I’ve been thinking a lot this week about what rest means. Sunday’s sermon was all about rest—God’s rest. And the rest that God invites us to. We looked at Hebrews 4:1-11, and we talked about the many different layers of meaning to the word “rest” in this passage, but we didn’t have enough time to really do it justice. And it’s been bugging me since then—in part because even though I preached that sermon, I’m still just a bit unclear about what “rest” here really is.
We talked on Sunday about it being peace—the peace of God. The goodness of God. A sliver of the wholeness of the Garden of Eden or a foretaste of the glory of the already-but-not-yet Kingdom of God. What’s still just a little confusing for me, however, is how it relates to work. There’s still work to be done in this world. There’s still work for God that we’re called to do in this world. God’s rest is not an invitation to kick up our heels and enjoy a glass of lemonade.
I caught a podcast of The Bible Project this morning. It was a follow-up to the series they did on the Son of Man title for Jesus. But I was surprised to hear a reference in it to God’s rest in Genesis 1 and 2. And they, too, noted that rest here is not an absence of work as much as it is a transforming of our understanding of work.

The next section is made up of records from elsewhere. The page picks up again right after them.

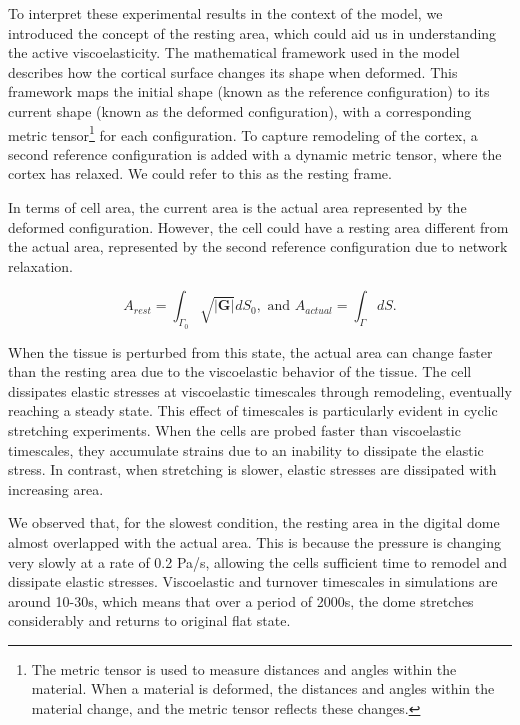 To interpret these experimental results in the context of the model, we introduced the concept of the resting area, which could aid us in understanding the active viscoelasticity. The mathematical framework used in the model describes how the cortical surface changes its shape when deformed. This framework maps the initial shape (known as the reference configuration) to its current shape (known as the deformed configuration), with a corresponding metric tensor\footnote{The metric tensor is used to measure distances and angles within the material. When a material is deformed, the distances and angles within the material change, and the metric tensor reflects these changes.} for each configuration. To capture remodeling of the cortex, a second reference configuration is added with a dynamic metric tensor, where the cortex has relaxed. We could refer to this as the resting frame.

In terms of cell area, the current area is the actual area represented by the deformed configuration. However, the cell could have a resting area different from the actual area, represented by the second reference configuration due to network relaxation.

\begin{equation}
	A_{rest} = \int_{\Gamma_0} \sqrt{|\mathbf{G}|}dS_0, \text{ and } A_{actual} = \int_{\Gamma}dS.
\end{equation}

When the tissue is perturbed from this state, the actual area can change faster than the resting area due to the viscoelastic behavior of the tissue. The cell dissipates elastic stresses at viscoelastic timescales through remodeling, eventually reaching a steady state. This effect of timescales is particularly evident in cyclic stretching experiments. When the cells are probed faster than viscoelastic timescales, they accumulate strains due to an inability to dissipate the elastic stress. In contrast, when stretching is slower, elastic stresses are dissipated with increasing area.

We observed that, for the slowest condition, the resting area in the digital dome almost overlapped with the actual area. This is because the pressure is changing very slowly at a rate of 0.2 Pa/s, allowing the cells sufficient time to remodel and dissipate elastic stresses. Viscoelastic and turnover timescales in simulations are around 10-30s, which means that over a period of 2000s, the dome stretches considerably and returns to original flat state.

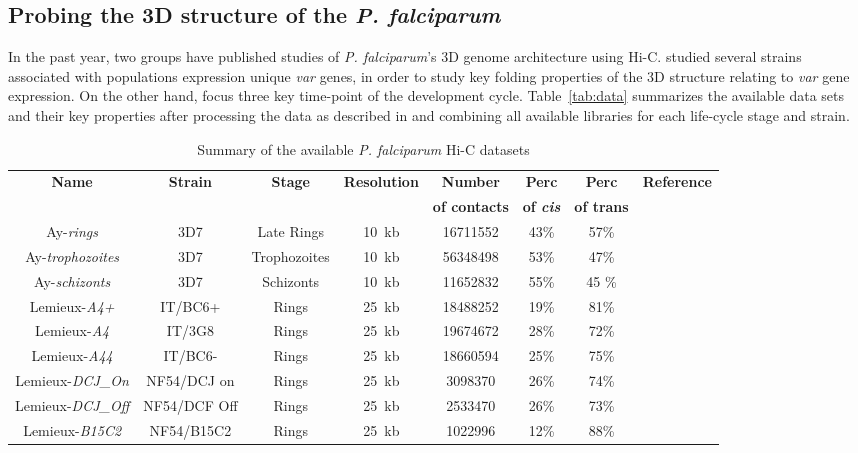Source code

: \documentclass[letterpaper,12pt]{article}
\begin{document}
\subsection{Probing the 3D structure of the {\em P. falciparum}}
In the past year, two groups have published studies of {\em P.
falciparum}'s 3D genome architecture using Hi-C. \citet{lemieux:genome-wide}
studied several strains associated with populations expression unique
\textit{var} genes, in order to study key folding properties of the 3D
structure relating to \textit{var} gene expression. On the other hand,
\citet{ay:three-dimensional} focus three key time-point of the development
cycle. Table~\ref{tab:data} summarizes the available data sets and their key
properties after processing the data as described in
\citet{ay:three-dimensional} and combining all available libraries for each
life-cycle stage and strain.



\begin{table}
\scriptsize
\centering
\begin{tabular}{cccccccc}
\hline
\multirow{2}{*}{\textbf{Name}} & \multirow{2}{*}{\textbf{Strain}} &
\multirow{2}{*}{\textbf{Stage}} & \multirow{2}{*}{\textbf{Resolution}} &
\textbf{Number} & \textbf{Perc} & \textbf{Perc}& \multirow{2}{*}{\textbf{Reference}} \\
& & & & \textbf{of contacts} & \textbf{of \textit{cis}}& \textbf{of trans}& \\
\hline
\hline
Ay-\textit{rings} & 3D7 & Late Rings & 10~kb & 16711552 & 43\% & 57\% &  \cite{ay:three-dimensional} \\
Ay-\textit{trophozoites} & 3D7 & Trophozoites &10~kb & 56348498 & 53\% & 47\% & \cite{ay:three-dimensional} \\
Ay-\textit{schizonts} & 3D7 & Schizonts & 10~kb & 11652832 & 55\% & 45 \% & \cite{ay:three-dimensional} \\
Lemieux-\textit{A4+} & IT/BC6+ & Rings & 25~kb & 18488252 & 19\% & 81\% & \cite{lemieux:genome-wide} \\
Lemieux-\textit{A4} & IT/3G8 & Rings &  25~kb & 19674672 & 28\% & 72\% & \cite{lemieux:genome-wide}\\
Lemieux-\textit{A44} & IT/BC6- & Rings & 25~kb & 18660594 & 25\% & 75\% & \cite{lemieux:genome-wide}\\
Lemieux-\textit{DCJ\_On} & NF54/DCJ on & Rings & 25~kb & 3098370 & 26\% & 74\% &\cite{lemieux:genome-wide} \\
Lemieux-\textit{DCJ\_Off} & NF54/DCF Off & Rings & 25~kb & 2533470 & 26\% & 73\% &\cite{lemieux:genome-wide} \\
Lemieux-\textit{B15C2} & NF54/B15C2 & Rings & 25~kb &  1022996 & 12\% & 88\% & \cite{lemieux:genome-wide}\\
\hline
\end{tabular}
\caption{Summary of the available {\em P. falciparum} Hi-C datasets}
\end{table}
\end{document}
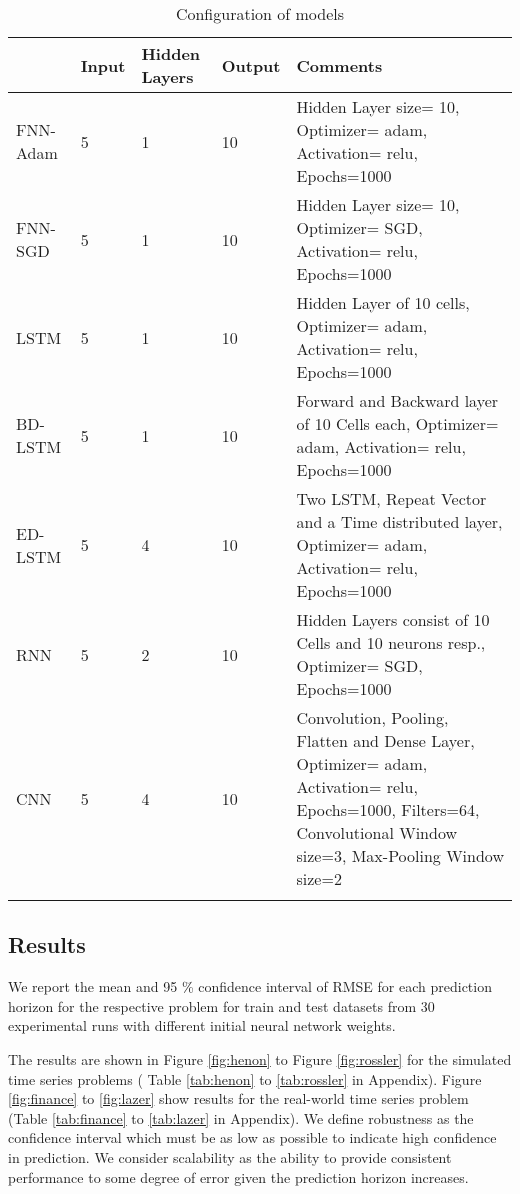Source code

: \documentclass[final,5p,times,twocolumn]{elsarticle}
\begin{document}
\begin{table*}[htbp!]
 \small 
 \centering
\begin{tabular}{llllp{11cm}}
\hline
 &  Input & Hidden Layers & Output & Comments  \\
\hline
\hline
FNN-Adam &      5&1&10& Hidden Layer size= 10, Optimizer= adam, Activation= relu, Epochs=1000\\
FNN-SGD & 5 & 1&10& Hidden Layer size= 10, Optimizer= SGD, Activation= relu, Epochs=1000\\

LSTM &      5&1&10& Hidden Layer of 10 cells, Optimizer= adam, Activation= relu, Epochs=1000\\
BD-LSTM &      5&1&10&Forward and Backward layer of 10 Cells each, Optimizer= adam, Activation= relu, Epochs=1000\\
ED-LSTM&      5&4&10& Two LSTM, Repeat Vector and a Time distributed layer, Optimizer= adam, Activation= relu, Epochs=1000\\
RNN &      5&2&10& Hidden Layers consist of 10 Cells and 10 neurons resp., Optimizer= SGD, Epochs=1000\\
CNN &      5&4&10&Convolution, Pooling, Flatten and Dense Layer, Optimizer= adam, Activation= relu, Epochs=1000, Filters=64, Convolutional Window size=3, Max-Pooling Window size=2\\ 

\hline &
\end{tabular}
\caption{Configuration of models }
\label{tab:config}
\end{table*}

 
 
 
\subsection{Results}


We report the mean and 95 \% confidence interval of RMSE for each prediction horizon for the respective problem  for train and test datasets from 30 experimental runs with different initial neural network weights.

The results are shown in  Figure \ref{fig:henon} to Figure  \ref{fig:rossler} for the simulated time series problems ( Table \ref{tab:henon} to \ref{tab:rossler} in Appendix). Figure \ref{fig:finance} to \ref{fig:lazer} show results for the real-world time series problem (Table \ref{tab:finance} to \ref{tab:lazer} in Appendix). We define robustness as the confidence interval which must be as low as possible to indicate high confidence in prediction. We consider scalability as the ability to provide consistent performance to some degree of error given the prediction horizon increases.
\end{document}
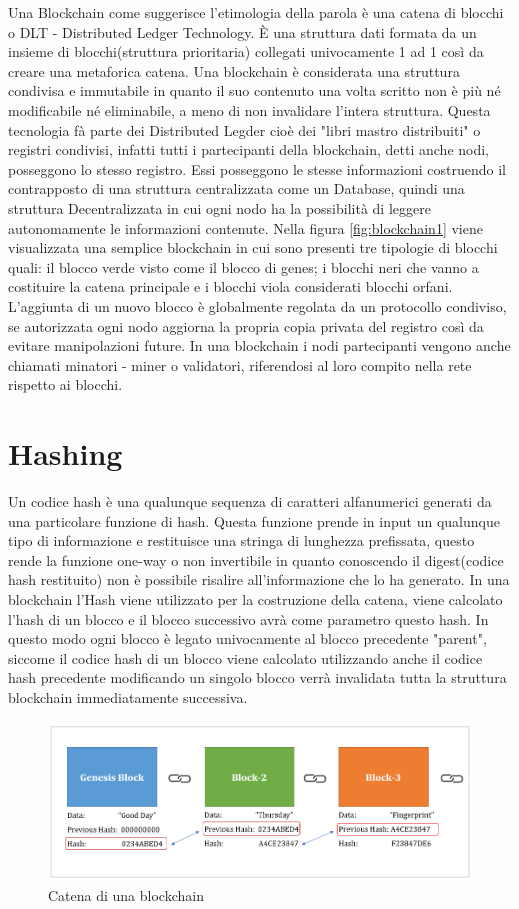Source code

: \documentclass[11pt,a4paper,titlepage,twoside,openright]{report}
\begin{document}
Una Blockchain come suggerisce l'etimologia della parola è una catena di blocchi o DLT - Distributed Ledger Technology. È una struttura dati formata da un insieme di blocchi(struttura prioritaria) collegati univocamente 1 ad 1 così da creare una metaforica catena. Una blockchain è considerata una struttura condivisa e immutabile in quanto il suo contenuto una volta scritto non è più né modificabile né eliminabile, a meno di non invalidare l'intera struttura. Questa tecnologia fà parte dei Distributed Legder cioè dei "libri mastro distribuiti" o registri condivisi, infatti tutti i partecipanti della blockchain, detti anche nodi, posseggono lo stesso registro. Essi posseggono le stesse informazioni costruendo il contrapposto di una struttura centralizzata come un Database, quindi una struttura Decentralizzata in cui ogni nodo ha la possibilità di leggere autonomamente le informazioni contenute.
Nella figura \ref{fig:blockchain1} viene visualizzata una semplice blockchain in cui sono presenti tre tipologie di blocchi quali: il blocco verde visto come il blocco di genes; i blocchi neri che vanno a costituire la catena principale e i blocchi viola considerati blocchi orfani. L'aggiunta di un nuovo blocco è globalmente regolata da un protocollo condiviso, se autorizzata ogni nodo aggiorna la propria copia privata del registro così da evitare manipolazioni future. In una blockchain i nodi partecipanti vengono anche chiamati minatori - miner o validatori, riferendosi al loro compito nella rete rispetto ai blocchi.

\section{Hashing}
Un codice hash è una qualunque sequenza di caratteri alfanumerici generati da una particolare funzione di hash. Questa funzione prende in input un qualunque tipo di informazione e restituisce una stringa di lunghezza prefissata, questo rende la funzione one-way o non invertibile in quanto conoscendo il digest(codice hash restituito) non è possibile risalire all'informazione che lo ha generato. In una blockchain l'Hash viene utilizzato per la costruzione della catena, viene calcolato l'hash di un blocco e il blocco successivo avrà come parametro questo hash. In questo modo ogni blocco è legato univocamente al blocco precedente "parent", siccome il codice hash di un blocco viene calcolato utilizzando anche il codice hash precedente modificando un singolo blocco verrà invalidata tutta la struttura blockchain immediatamente successiva.
\begin{figure}[h]
	\includegraphics[width=\textwidth]{bc1}
	\centering
	\caption{Catena di una blockchain}
	\label{fig:blockchain2}
\end{figure}
\end{document}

One of the clearest expressions of God’s rest from Genesis 1 and 2 is the Garden of Eden—and this is not God taking a break from work as much as it is God being present in and through the world. And so when God invites us into God’s rest, it is an invitation into God’s presence—just as we had in the Garden of Eden.
I then went back and listened to the Bible Project’s podcast specifically on God’s Rest. Like Hebrews 4, it rooted the Sabbath rest of the Ten Commandments in the rest of God from Genesis 1 and 2. One of the pitfalls of working too much is that we quickly begin to think that our survival depends entirely on ourselves. We forget our dependence upon God, we forget that all that we have is a gift from God, we forget that God is ultimately providing for us. And so one day a week, a Sabbath rest, we are invited to step away from our work and enter a mini Garden of Eden. We are invited to remember that our lives don’t depend upon our own work. Our lives depend upon God.
This is helpful in projecting forward as well. We’re not looking back at a Garden of Eden as much as we are looking ahead to the New Jerusalem. A world where all the brokenness is healed. Where there is no more sorrow or suffering or pain. Where everything is in right relationship with everything else. I’d like to think that I’m striving for this world. That I’m doing my best to live into that reality right now. That I’m working to heal brokenness in this world. To lift up the oppressed. To give hope to the hopeless. But this is hard work. And it can be tiring. And it’s easy to think that we’re not making any difference. And, of course, it feels like I’m never doing enough.
But here, in part, is where God invites us into God’s rest. Not to stop working per se. But to do the work in a new freedom. To enter into the presence of God. To see God already at work in and through the world. To remember that even as God invites us to participate in this important work, its success does not depend upon us. It is God’s work. And God will get it done.